Published in The History of Parliament: the House of Commons 1790-1820, ed. R. Thorne, 1986
Available from Boydell and Brewer

Constituency

Dates

1801 - 1802
1802 - 1806

Family and Education

b. ?1761, 1st s. of Bolton Lee, barrister, of Waterford by Elizabeth, da. and coh. of Beverley Ussher, MP [I], of Kilmeadon. educ. Trinity, Dublin 10 June 1778, aged 17; M. Temple 1780, called [I] 1786. m. 11 Oct. 1798, Eliza, da. and coh. of Sackville Gardiner of Dublin, issue.

Offices Held

MP [I] 1797-1800.

Sheriff, co. Waterford 1804-5.

Commdt. Middle yeoman cav.

Biography

Lee, an ambitious third generation barrister, was returned for Dungarvan, where he had a small property, as Lord Waterford’s Member during the last Irish parliament. He opposed the Union, but was one of those Members who in June 1800 declared that they would accept the fait accompli. Returned on the ballot to Westminster, he was from the start expected to support government, who already had him earmarked as candidate for the county at the next election under the aegis of Lord Waterford with a view to throwing out Richard Power*. He had married into Lord Mountjoy’s family, was brother-in-law to Falkiner, the Member for county Dublin, cousin of William Congreve Alcock* and connected with Sir John Keane*. In the session of 1801 he proved one of government’s ‘most useful and constant supporters’, in the opinion of Chief Secretary Abbot, who hoped that Lee’s application of 27 June for preferment for his brother in the church, made before the Union but forfeited then by Lee’s opposition, would be granted in due course.1

Lee had made his Westminster debut by supporting martial law in Ireland, 12 Mar. 1801, and on 19 Mar. and 27 May, on the same subject, he defended the conduct of the Irish landed gentry during the rebellion against their opposition critics. He defended the Irish courts bill, 24 Apr., and on 28 May the Irish controverted elections bill, for which he had made many suggestions to the chief secretary beforehand. On 10 June he defended the continuation of martial law in Ireland and on 11 June spoke and was teller for the habeas corpus indemnity bill. It was for these services that the chief secretary recommended him to the viceroy as ‘a valuable parliamentary friend to your government’2

On 3 Nov. 1801 Lee seconded the address of thanks for peace, at Addington’s request.
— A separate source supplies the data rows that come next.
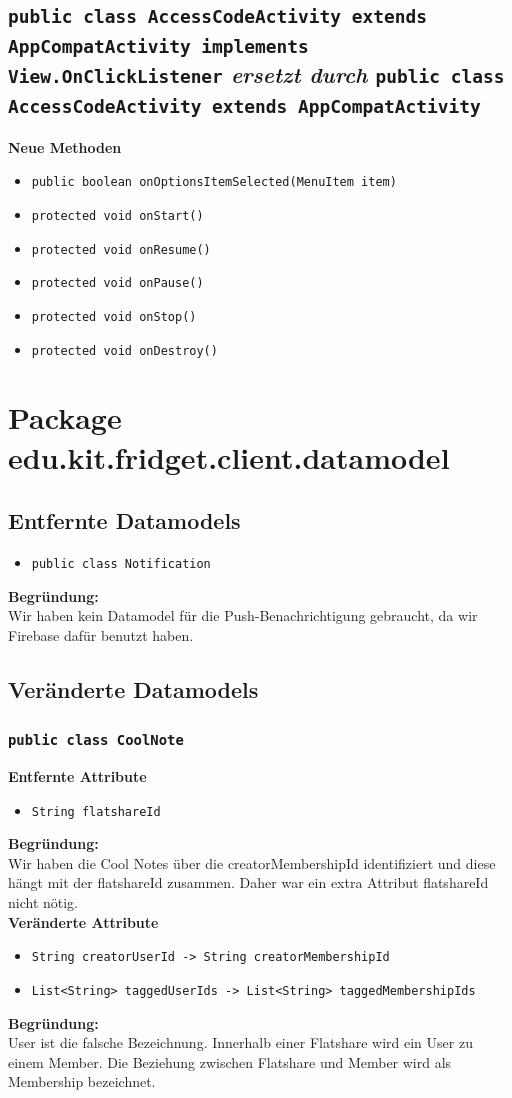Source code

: \documentclass[a4paper]{scrreprt}
\begin{document}
		\subsection{\texttt{public class AccessCodeActivity extends AppCompatActivity implements View.OnClickListener} \textit{ersetzt durch} \texttt{public class AccessCodeActivity extends AppCompatActivity}}
		\textbf{Neue Methoden}
		\begin{itemize}
			\item \texttt{public boolean onOptionsItemSelected(MenuItem item)}
			\item \texttt{protected void onStart()}
			\item \texttt{protected void onResume()}
			\item \texttt{protected void onPause()}
			\item \texttt{protected void onStop()}
			\item \texttt{protected void onDestroy()}
		\end{itemize}
	
		\section{Package edu.kit.fridget.client.datamodel}
	\subsection{Entfernte Datamodels}
	\begin{itemize}
		\item \texttt{public class Notification}
	\end{itemize}
	\textbf{Begründung:}\\
	Wir haben kein Datamodel für die Push-Benachrichtigung gebraucht, da wir Firebase dafür benutzt haben.
	\subsection{Veränderte Datamodels}
	\subsubsection{\texttt{public class CoolNote}}
	\textbf{Entfernte Attribute}
	\begin{itemize}
		\item \texttt{String flatshareId}
	\end{itemize}
	\textbf{Begründung:}\\
	Wir haben die Cool Notes über die creatorMembershipId identifiziert und diese hängt mit der flatshareId zusammen. Daher war ein extra Attribut flatshareId nicht nötig.\\
	\textbf{Veränderte Attribute}
	\begin{itemize}
		\item \texttt{String creatorUserId -> String creatorMembershipId}
		\item \texttt{List<String> taggedUserIds -> List<String> taggedMembershipIds}
	\end{itemize}
	\textbf{Begründung:}\\
	User ist die falsche Bezeichnung. Innerhalb einer Flatshare wird ein User zu einem Member. Die Beziehung zwischen Flatshare und Member wird als Membership bezeichnet.
\end{document}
His ‘rather long’ speech was in marked contrast to the stolid effort of the proposer, Hartopp, having

a great fluency of bad expression—such as ‘her present altitudinous situation’; among other things equally ridiculous, he told us, if peace lasted for 73 years the whole debt would be extinguished—I wonder he did not tell us we should live to see it extinguished. He then made another ingenious calculation and said that he found we had as many miles of sea coast as France if we reckoned our territories in the East and West Indies. He accused those who approved of the negotiations at Lille of inconsistency in opposing the present peace.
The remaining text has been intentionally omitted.